It has been widely recognized that stimulation of the M1 region can relieve neuropathic pain, which is considered to be associated with an increase in corticospinal excitability (47). Researchers have evaluated the efficacy and adverse reactions of motor cortex stimulation (MCS) in detail and proved that MCS can be a safe and effective treatment for neuropathic pain (63). Numerous studies have reported that TMS is an effective method for pain treatment (64). TMS therapy’s analgesic effects are now believed to be based on its ability to affect neurotransmitter systems in the brain, including associated receptors and second messengers, and promote synaptic plasticity. Experts have evaluated TMS for the treatment of pain and demonstrated the feasibility of TMS in various pain treatments (65). What is more, they pointed out that HF-rTMS performed on the left dorsolateral prefrontal cortex (DLPFC) or M1 can play an analgesic effect on patients with neuropathic pain.

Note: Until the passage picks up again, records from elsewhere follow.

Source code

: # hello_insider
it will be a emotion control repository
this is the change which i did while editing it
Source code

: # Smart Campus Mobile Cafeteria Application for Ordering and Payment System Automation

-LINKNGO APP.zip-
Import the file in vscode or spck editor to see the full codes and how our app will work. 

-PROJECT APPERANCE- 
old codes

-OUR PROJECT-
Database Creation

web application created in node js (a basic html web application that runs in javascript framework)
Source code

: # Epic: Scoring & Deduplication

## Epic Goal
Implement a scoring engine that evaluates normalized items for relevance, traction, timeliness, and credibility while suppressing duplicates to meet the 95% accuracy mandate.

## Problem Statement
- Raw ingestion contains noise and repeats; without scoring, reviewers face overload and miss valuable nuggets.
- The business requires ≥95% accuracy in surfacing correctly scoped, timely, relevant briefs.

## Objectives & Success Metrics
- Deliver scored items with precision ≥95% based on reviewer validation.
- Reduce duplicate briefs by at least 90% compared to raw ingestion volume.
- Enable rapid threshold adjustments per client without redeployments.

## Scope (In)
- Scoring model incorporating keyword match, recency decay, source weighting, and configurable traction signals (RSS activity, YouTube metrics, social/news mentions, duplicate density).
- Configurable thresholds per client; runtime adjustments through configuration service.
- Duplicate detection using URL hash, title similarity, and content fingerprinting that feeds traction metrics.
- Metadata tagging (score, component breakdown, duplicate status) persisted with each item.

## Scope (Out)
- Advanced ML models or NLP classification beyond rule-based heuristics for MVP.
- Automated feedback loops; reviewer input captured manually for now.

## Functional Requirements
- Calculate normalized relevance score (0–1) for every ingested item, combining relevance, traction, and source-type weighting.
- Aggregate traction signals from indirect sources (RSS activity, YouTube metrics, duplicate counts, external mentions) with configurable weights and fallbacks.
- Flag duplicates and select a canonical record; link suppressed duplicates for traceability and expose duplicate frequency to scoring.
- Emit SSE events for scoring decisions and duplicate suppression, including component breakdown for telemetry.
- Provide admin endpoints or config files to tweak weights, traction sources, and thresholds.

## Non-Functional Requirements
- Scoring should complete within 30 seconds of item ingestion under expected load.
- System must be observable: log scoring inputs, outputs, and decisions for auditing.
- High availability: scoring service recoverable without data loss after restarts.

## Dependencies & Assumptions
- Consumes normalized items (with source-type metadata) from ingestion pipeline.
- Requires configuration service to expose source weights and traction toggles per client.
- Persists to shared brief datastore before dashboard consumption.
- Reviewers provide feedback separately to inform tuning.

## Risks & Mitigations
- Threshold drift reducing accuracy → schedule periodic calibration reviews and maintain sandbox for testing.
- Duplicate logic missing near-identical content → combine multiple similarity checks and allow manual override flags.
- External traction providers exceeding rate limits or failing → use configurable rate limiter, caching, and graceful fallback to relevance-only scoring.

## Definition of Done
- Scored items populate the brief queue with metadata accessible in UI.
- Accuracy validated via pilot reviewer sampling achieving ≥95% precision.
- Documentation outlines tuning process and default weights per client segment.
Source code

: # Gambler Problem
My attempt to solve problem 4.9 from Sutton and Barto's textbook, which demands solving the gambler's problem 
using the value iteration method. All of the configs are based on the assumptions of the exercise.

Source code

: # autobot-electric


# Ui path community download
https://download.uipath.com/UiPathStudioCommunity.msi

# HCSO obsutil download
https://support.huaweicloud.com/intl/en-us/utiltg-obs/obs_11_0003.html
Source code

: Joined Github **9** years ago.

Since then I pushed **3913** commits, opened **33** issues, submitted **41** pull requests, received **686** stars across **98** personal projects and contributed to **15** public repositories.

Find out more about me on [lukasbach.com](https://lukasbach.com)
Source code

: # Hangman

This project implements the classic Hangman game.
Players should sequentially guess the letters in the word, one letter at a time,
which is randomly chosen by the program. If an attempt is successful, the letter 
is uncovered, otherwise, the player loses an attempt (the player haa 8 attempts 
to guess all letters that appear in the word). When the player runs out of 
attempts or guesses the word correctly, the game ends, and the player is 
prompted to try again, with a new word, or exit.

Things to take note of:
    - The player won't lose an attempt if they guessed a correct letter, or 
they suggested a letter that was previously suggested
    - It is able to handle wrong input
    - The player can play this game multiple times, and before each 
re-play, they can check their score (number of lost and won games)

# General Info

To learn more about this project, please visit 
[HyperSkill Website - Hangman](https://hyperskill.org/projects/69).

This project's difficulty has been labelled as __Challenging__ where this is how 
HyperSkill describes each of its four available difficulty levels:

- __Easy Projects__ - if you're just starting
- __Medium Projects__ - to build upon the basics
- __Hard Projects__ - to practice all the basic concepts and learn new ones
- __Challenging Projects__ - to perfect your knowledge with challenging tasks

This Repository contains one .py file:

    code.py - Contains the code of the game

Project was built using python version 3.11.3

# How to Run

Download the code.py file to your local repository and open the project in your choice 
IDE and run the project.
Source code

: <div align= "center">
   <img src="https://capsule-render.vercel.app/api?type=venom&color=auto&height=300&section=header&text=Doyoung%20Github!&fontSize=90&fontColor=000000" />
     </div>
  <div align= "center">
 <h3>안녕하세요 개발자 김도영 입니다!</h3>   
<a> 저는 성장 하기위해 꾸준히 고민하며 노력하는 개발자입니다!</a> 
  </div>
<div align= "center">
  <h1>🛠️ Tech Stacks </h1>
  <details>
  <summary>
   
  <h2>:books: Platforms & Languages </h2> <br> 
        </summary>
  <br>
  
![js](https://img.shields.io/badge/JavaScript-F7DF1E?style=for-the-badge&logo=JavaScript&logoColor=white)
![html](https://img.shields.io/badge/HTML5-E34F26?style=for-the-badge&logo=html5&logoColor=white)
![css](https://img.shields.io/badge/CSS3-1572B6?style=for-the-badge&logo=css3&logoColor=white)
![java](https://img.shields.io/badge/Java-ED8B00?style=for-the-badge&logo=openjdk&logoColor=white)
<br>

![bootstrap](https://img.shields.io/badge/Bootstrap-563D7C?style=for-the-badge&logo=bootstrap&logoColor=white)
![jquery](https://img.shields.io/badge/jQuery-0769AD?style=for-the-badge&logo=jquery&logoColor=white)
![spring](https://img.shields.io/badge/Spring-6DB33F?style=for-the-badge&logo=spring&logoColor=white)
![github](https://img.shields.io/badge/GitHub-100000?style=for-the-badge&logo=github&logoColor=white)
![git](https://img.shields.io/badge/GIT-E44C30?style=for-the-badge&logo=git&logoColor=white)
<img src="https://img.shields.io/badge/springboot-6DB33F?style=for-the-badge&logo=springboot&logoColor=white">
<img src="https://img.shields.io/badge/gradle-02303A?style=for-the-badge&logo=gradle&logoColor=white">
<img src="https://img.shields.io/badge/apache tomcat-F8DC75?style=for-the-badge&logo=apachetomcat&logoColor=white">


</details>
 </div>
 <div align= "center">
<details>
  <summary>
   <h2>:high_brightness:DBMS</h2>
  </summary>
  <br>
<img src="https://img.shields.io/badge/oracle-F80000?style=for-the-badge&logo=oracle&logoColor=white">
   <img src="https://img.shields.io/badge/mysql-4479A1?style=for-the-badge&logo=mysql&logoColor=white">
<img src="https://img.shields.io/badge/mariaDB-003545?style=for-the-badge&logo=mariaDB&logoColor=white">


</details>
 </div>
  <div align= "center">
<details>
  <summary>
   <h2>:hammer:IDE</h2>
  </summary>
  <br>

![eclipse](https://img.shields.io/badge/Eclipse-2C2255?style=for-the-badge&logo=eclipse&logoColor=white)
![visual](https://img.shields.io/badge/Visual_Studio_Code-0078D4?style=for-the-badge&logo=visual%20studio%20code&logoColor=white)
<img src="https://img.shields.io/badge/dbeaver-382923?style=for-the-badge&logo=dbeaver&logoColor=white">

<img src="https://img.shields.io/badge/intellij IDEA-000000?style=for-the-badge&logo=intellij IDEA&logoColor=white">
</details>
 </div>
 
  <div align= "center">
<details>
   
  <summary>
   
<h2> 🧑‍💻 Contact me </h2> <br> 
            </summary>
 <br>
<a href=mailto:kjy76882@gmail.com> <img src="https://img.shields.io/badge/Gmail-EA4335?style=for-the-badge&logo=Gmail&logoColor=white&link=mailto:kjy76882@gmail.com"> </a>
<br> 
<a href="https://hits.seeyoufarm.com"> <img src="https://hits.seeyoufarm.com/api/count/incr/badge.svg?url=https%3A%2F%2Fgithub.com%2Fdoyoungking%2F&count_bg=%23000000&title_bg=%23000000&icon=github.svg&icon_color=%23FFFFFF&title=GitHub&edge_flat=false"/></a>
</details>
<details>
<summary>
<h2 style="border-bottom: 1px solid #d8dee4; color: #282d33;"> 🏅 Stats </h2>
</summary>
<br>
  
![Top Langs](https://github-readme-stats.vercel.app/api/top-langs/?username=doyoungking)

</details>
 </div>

In the guidelines of TMS, it is also recommended at the contralateral M1 for unilateral neuropathic pain or at the left DLPFC for diffuse neuropathic pain conditions (65). Currently, FDA has approved sTMS for the prevention and treatment of migraine. There are also many related studies that use HF-rTMS to stimulate the M1 region, and its efficacy in preventing migraine has been recognized. So far, the application of rTMS to stimulate the M1 area to treat the pain is the most commonly used and widely recognized strategy, but other TMS forms are also being actively explored to treat pain, such as TBS and so on. In addition, scientists are also interested in other potential targets besides M1 in pain treatment (66). To conclude, the application of the ultimate goal is to achieve better analgesic effect.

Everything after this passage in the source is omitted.